Mindy And Danny's Problems Were Never Solved
Mindy Kaling's sitcom The Mindy Project had the kind of problem most shows wouldn't mind: Their male lead was just too famous. Chris Messina's career was really taking off as the show was reaching its conclusion, so he left midway through Season 4 and only made sporadic guest appearances in Seasons 5 and 6. They tried a few other love interests for Mindy, including one who was basically Danny 2.0, but in the end, Kaling decided that Mindy and Danny should end up together. But with only a handful of episodes to work out the couple's issues, nothing really got solved.
The crap that goes down between Mindy and Danny is horrible. Danny tracks Mindy's ovulation and tries to get her pregnant without her consent in order to prevent her from returning to work after having her first child with him. At one point he screams at her, "You chose your job over us having a happy family!" After that fight, bloggers were writing thinkpieces gleefully theorizing how he could be killed off. "Oh hey Danny, hop on this elevator. No need to look before stepping into it."
He wasn't, through! In the few short episodes that capped off the series, he ends up investing in Mindy's fertility clinic and telling her she's a good mother. Wow, all of their problems are now solved, right? Guess they can get back together. Certainly no lingering feelings of resentment to work through there. In fact, the last interaction we see Mindy and Danny have ends with him telling her she'll have to move to Tribeca with him because he can't live in the West Village. "Too many cupcake shops."
"Can we watch TV? We have the rest of our lives to argue," she replies. Aw, arguing for the rest of your lives. Again, great for the writers of your show. In real life, a bitter divorce a few years down the line is pretty much the best scenario.
Related: 4 Film Couples That Are Gross When You Really Think About It
Leonard And Penny Openly Hate Each Other
Leonard and Penny from The Big Bang Theory were always a strange couple to me, because they didn't have any big obstacles to overcome in order to be with each other. They didn't have any professional conflicts and their families and friends weren't feuding, and so the only concrete and consistent reason the show gave us was "Well, Leonard might be too smart." Yeah, and? Sorry, but "She's pretty and he reads too many comic books" doesn't exactly spell doom to me.
What does spell doom are their completely incompatible personalities and the 12 whole seasons the show spent making it clear that they suck together while supposedly teasing their love. Leonard tells Penny that he cheated on her on their wedding day, reads her diary without her permission, hides money from her, and won't let a male friend sleep on her couch. And yet she doesn't walk away, even though it's well-established that she doesn't like him that much. Penny and Leonard are constantly sniping at each other in a way that I guess is supposed to be fun? When a nerdy guy inquires how he got her to marry him, she says, "He slowly wore me down." She doesn't bother to try to understand what he does for a living for six years. She tells her best friend not to worry about missing their wedding because she's "not missing anything special."

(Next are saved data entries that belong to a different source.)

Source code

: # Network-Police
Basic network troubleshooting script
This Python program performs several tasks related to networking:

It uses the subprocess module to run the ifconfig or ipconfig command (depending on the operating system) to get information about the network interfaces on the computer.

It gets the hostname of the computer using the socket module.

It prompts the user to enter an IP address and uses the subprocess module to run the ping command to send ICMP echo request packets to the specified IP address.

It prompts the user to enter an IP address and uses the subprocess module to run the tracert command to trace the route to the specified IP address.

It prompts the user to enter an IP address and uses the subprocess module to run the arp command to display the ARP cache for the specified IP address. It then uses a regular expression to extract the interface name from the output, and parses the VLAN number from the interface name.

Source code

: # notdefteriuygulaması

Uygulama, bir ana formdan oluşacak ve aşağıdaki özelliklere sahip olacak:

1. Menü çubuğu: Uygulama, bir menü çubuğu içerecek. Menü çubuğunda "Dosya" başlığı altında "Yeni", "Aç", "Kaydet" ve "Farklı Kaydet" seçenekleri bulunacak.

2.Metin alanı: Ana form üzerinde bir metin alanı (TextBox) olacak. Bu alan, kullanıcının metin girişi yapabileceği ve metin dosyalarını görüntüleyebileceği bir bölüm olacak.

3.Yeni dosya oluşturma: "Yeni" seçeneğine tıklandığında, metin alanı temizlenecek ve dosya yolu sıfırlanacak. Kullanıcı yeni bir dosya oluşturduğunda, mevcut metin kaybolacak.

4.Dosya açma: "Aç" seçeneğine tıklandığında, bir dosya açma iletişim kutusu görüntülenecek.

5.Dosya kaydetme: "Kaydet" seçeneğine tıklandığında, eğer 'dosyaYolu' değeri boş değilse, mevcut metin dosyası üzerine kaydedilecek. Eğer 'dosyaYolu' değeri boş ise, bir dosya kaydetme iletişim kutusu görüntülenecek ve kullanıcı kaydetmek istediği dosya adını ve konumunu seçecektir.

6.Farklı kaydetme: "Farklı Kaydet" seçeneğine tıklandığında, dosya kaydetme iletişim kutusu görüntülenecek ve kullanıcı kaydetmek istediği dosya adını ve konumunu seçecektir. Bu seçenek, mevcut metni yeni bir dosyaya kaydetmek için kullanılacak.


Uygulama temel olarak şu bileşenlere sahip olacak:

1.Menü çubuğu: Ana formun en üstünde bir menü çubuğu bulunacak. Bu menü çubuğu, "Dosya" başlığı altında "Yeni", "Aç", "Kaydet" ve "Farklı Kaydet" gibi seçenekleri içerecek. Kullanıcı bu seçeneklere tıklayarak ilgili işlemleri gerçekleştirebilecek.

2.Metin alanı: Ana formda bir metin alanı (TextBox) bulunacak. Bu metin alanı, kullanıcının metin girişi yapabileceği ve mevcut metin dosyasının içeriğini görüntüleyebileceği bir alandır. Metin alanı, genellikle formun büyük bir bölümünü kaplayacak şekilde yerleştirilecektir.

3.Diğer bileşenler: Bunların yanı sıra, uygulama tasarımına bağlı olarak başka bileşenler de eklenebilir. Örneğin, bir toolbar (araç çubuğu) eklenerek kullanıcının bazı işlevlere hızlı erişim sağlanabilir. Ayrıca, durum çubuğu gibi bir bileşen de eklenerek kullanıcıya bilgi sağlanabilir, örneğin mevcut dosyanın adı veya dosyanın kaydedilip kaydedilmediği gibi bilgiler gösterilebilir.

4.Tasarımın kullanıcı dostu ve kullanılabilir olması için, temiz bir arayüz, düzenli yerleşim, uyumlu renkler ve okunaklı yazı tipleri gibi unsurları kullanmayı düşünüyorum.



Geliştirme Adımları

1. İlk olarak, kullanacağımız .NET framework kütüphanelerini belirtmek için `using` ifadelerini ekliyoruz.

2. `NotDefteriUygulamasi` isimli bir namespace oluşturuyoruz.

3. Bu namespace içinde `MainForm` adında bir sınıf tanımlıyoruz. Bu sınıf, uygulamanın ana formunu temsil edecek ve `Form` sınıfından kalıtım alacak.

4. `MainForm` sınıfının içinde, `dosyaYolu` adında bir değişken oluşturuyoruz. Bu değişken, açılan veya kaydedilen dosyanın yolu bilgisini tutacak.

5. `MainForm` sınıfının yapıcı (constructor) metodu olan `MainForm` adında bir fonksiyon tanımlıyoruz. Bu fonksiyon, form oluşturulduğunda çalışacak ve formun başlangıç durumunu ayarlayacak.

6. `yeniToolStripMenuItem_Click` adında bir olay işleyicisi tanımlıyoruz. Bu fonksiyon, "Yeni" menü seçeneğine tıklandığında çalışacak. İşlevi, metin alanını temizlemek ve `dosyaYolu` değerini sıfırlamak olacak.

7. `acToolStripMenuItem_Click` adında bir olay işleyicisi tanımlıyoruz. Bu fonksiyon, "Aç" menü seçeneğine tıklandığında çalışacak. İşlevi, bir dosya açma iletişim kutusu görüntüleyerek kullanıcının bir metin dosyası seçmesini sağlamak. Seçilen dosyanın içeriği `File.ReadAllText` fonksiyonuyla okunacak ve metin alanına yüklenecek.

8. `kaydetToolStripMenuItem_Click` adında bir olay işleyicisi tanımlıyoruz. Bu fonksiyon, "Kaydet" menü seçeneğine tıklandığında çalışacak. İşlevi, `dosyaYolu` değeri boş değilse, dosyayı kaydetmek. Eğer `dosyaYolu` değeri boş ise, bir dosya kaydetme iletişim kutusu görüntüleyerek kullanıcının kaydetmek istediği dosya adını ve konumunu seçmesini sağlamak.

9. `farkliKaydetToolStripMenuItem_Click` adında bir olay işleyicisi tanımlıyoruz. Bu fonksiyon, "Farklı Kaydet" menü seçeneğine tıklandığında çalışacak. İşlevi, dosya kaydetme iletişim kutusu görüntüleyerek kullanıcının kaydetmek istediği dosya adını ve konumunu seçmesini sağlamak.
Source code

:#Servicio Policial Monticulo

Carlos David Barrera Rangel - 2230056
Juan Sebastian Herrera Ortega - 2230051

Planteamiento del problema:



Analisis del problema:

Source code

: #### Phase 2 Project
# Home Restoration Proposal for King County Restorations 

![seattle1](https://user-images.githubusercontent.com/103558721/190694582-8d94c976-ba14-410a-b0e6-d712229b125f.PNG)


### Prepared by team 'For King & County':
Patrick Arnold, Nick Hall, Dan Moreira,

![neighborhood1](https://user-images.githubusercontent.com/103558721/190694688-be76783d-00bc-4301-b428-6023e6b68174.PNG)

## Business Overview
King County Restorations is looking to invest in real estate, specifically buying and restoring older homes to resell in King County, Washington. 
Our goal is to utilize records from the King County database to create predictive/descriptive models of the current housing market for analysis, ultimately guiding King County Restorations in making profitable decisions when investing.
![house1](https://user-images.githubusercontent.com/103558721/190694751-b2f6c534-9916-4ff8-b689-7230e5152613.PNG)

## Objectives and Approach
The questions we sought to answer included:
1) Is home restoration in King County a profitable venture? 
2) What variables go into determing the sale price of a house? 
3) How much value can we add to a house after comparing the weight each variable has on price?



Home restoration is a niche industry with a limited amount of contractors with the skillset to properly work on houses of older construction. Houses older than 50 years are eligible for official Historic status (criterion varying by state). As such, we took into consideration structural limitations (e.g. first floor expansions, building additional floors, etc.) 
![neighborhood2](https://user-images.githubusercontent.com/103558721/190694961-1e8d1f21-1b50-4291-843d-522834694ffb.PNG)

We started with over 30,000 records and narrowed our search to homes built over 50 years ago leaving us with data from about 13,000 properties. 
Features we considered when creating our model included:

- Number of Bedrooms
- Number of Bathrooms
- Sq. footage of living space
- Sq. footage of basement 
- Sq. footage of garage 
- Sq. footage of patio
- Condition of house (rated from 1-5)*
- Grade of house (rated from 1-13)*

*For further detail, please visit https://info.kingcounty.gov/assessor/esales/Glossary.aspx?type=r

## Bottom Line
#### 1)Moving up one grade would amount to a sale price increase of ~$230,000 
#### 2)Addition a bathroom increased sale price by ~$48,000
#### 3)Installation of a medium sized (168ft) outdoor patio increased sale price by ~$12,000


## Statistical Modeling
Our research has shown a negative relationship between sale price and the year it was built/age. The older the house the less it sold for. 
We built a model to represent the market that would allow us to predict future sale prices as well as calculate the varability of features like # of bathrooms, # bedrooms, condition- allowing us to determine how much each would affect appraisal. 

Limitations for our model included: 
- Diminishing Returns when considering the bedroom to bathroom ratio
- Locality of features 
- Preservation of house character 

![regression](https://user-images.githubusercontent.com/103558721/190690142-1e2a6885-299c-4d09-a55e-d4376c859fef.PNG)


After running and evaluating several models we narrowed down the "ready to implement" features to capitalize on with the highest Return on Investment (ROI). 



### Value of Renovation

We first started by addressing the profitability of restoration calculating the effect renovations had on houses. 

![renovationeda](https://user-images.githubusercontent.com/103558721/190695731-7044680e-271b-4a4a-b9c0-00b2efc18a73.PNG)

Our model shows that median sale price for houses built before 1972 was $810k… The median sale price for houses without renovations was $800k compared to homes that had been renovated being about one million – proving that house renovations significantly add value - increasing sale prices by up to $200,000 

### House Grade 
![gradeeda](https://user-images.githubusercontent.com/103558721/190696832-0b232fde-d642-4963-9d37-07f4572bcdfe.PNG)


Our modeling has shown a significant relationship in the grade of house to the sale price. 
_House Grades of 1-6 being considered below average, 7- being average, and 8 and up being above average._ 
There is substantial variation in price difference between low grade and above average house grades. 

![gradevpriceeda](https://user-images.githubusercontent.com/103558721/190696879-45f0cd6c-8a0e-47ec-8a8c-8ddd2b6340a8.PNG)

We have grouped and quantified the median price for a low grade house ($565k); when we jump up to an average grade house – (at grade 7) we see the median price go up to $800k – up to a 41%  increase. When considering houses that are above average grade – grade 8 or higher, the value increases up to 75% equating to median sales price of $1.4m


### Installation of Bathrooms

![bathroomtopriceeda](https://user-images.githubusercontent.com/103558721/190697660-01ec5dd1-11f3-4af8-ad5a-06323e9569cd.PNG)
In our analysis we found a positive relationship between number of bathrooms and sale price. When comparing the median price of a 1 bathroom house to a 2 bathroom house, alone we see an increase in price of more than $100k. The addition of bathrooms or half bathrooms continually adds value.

In Season 11, since they just weren't incompatible enough, the writers decided that Leonard and Penny should disagree on having children. Leonard has always wanted to be a dad, while Penny decides that she never wants to have kids. This argument is resolved offscreen when Penny gets pregnant and decides to keep the baby. This disagreement has the couple in such distress that fans were guessing they might break up in the finale. The fact that they were glued back together at the last minute by an accidental pregnancy doesn't give me high hopes for their future.
Anyway, I look forward to the inevitable Big Bang Theory Netflix reunion season, which should logically be built around Penny and Leonard fighting over child support ... and Sheldon making quips about Green Lantern, probably.